MC: I love, and I hate writing. Copy edits and the proofreading where you sit there, and is this the preferred spelling? Does this word have a hyphen? Do we use the Oxford comma? It’s just tedious, and it takes forever. Yeah, yesterday, for two days, and I had a deadline. I have really good folks who were kind enough to read my books. David, Aaron Baker, and Morgan Hallett. David has read it. I think he’s read several of my books. But if you read 300 pages, there will be some glitches, and it is just in the recording; the technical part is done. And I had to sit and listen to it. And it was great because, for the first time, it’s always fun to hear how somebody else is reading this. And David is a genius, and Morgan Hallett is great. And so that part was fun. But to track that and match it to the book, ‘Oh, here’s a word that was left out.’ And sometimes, if you’re doing 300 pages, you will mispronounce something. And to do that, it’s just painstakingly hard. Yeah, to read those galleys, first pass, second pass, and I will miss something. This should have been capitalized, or I left a comment out. I’m just at my age, having done it six times now. I hate that, and it’s not fun. I love writing. I love talking about writing and going on book tours now that I don’t have a day job because I can enjoy it. And I can take my time, and I’ve met folks along the way, going to bookstores and meeting readers. I love doing that, but I hate the editing.

TSM: How long did your research take before you felt it was enough to be able to write?

MC: Well, up front, let me say this: As all things are given, I don’t want to have a legal blunder in my books; that would just be so embarrassing. So, I don’t have to do much research, but I do their statutes and laws, and I will go, pull the code and read it. Make sure there are some Virginia rules and Professional Responsibility lines quoted. I double-check, but it makes my job much easier.

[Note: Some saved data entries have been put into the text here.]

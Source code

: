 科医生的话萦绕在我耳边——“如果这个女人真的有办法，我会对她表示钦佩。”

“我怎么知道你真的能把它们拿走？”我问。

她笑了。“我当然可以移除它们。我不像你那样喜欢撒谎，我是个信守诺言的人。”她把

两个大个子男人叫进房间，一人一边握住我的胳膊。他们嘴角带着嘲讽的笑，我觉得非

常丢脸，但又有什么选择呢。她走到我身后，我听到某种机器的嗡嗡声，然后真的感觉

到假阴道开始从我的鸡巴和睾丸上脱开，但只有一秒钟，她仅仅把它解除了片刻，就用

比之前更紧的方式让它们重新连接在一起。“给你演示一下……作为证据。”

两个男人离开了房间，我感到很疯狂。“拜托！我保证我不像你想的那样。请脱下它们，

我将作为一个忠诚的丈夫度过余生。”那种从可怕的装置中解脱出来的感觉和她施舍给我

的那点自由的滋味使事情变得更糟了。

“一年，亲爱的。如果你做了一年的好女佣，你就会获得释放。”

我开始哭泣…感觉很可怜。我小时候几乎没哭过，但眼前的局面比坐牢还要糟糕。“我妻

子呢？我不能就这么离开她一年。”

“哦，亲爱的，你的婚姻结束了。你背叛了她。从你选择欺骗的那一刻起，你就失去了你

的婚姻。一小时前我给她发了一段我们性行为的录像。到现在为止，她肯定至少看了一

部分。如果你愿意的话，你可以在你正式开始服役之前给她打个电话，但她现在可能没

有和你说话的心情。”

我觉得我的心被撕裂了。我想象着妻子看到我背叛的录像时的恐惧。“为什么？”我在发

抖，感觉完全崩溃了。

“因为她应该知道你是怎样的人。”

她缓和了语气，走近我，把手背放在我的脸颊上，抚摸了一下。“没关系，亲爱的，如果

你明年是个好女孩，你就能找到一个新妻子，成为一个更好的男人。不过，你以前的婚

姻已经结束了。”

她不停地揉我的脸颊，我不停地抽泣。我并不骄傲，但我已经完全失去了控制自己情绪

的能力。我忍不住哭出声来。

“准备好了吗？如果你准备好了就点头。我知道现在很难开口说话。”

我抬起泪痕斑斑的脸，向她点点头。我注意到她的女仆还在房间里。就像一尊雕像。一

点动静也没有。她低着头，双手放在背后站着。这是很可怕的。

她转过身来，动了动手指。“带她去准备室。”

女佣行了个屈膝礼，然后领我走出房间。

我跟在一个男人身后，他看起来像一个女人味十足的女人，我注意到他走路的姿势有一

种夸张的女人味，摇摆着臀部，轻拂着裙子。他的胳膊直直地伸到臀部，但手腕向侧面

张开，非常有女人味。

What’s the rule? Write what you know, and this is stuff that I know and I’ve done for years, and it becomes almost second nature, but I still look a few things up occasionally. I want to make sure I got it right. 

TSM: Opposite to the previous question, what were the most enjoyable moments during the writing process?

MC: Many writers say they don’t read reviews, but I have read every review. Both good and bad reviews. Or, a well-written review that’s critical. You might learn something and avoid making mistakes, but I love getting good feedback. In a certain sense, honestly, that’s why we write exactly. I wonder why you would want to write in a vacuum and never understand if you’ve reached anyone. I love it, And maybe that’s because it took me so long to get through the door finally. But I love it when people say I read this book. I answer every email or Facebook message I get, so yeah, I enjoy feedback.

TSM: Are there any upcoming projects you’re excited to work on?

MC: I’m excited about Plinko Bounce and the audio because I just listened to it, and they do a great job. But my last book, The Substitution Order, has been optioned. It means it will be a movie or miniseries set to go before the writer strikes. We have an Oscar-winning director, and we have a writer, and I’m told I can’t do screenplays, or I can’t do TV writing, but I’ve been doing some buddy-writing films. And I’m very excited about that.